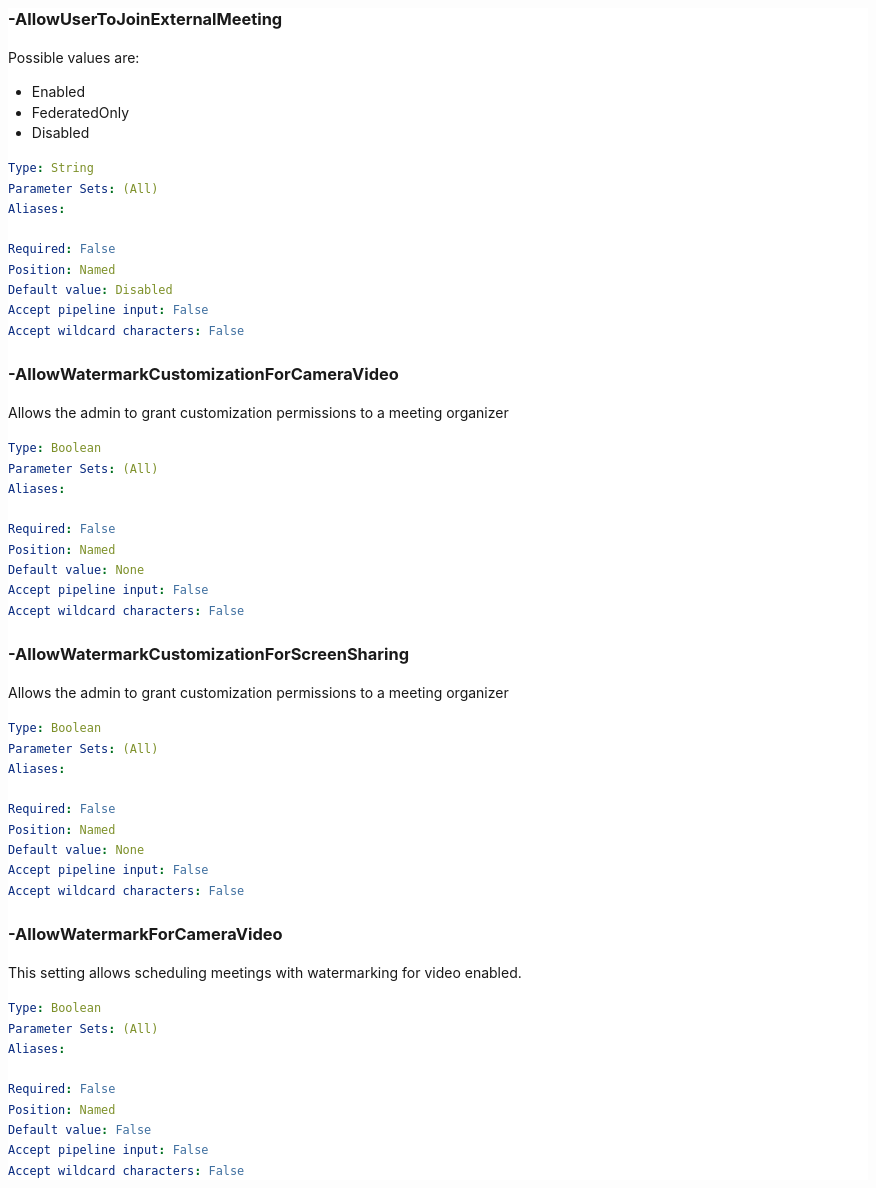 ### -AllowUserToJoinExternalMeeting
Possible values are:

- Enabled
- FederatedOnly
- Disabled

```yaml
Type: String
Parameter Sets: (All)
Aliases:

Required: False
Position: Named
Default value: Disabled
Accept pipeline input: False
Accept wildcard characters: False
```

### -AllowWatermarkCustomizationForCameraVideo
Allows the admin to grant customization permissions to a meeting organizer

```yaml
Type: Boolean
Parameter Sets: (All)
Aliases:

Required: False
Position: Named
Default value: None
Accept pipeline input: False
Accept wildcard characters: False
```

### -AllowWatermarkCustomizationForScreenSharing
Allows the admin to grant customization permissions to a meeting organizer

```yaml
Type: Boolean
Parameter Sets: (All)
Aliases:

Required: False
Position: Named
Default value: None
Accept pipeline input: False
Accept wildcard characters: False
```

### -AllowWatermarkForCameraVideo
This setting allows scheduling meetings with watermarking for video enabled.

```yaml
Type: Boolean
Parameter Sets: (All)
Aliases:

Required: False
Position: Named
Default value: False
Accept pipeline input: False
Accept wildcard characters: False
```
---
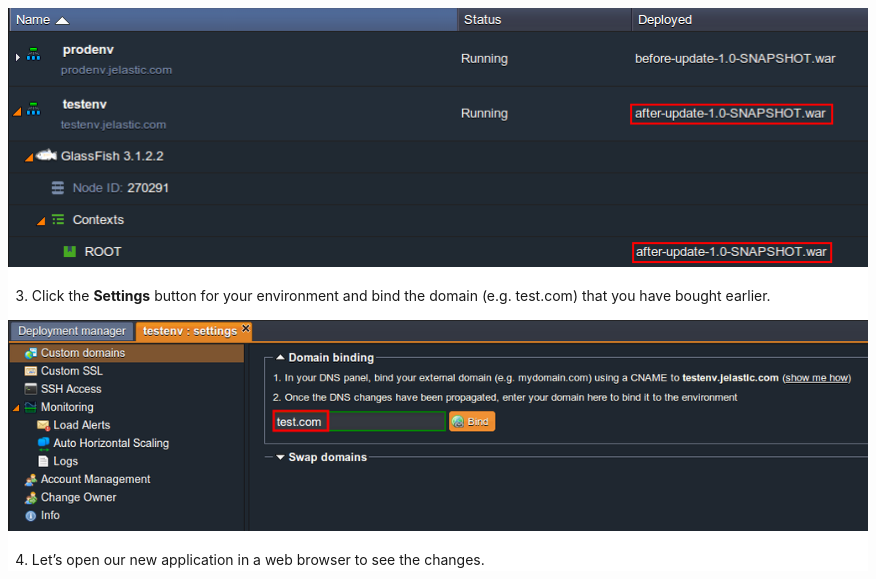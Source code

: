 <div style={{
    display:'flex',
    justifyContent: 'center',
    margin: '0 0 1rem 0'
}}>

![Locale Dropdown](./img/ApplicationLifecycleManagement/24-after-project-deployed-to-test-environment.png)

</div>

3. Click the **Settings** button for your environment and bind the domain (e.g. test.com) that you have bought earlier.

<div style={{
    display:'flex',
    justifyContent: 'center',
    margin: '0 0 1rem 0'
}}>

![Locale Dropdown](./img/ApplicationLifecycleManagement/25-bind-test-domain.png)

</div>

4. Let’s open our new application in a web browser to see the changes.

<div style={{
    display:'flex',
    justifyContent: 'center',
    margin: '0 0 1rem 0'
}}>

[What this task involves]
Only lines containing the string "bind" are needed. Pull each of them out of the records above.

[Answer below]
3. Click the **Settings** button for your environment and bind the domain (e.g. test.com) that you have bought earlier.
![Locale Dropdown](./img/ApplicationLifecycleManagement/25-bind-test-domain.png)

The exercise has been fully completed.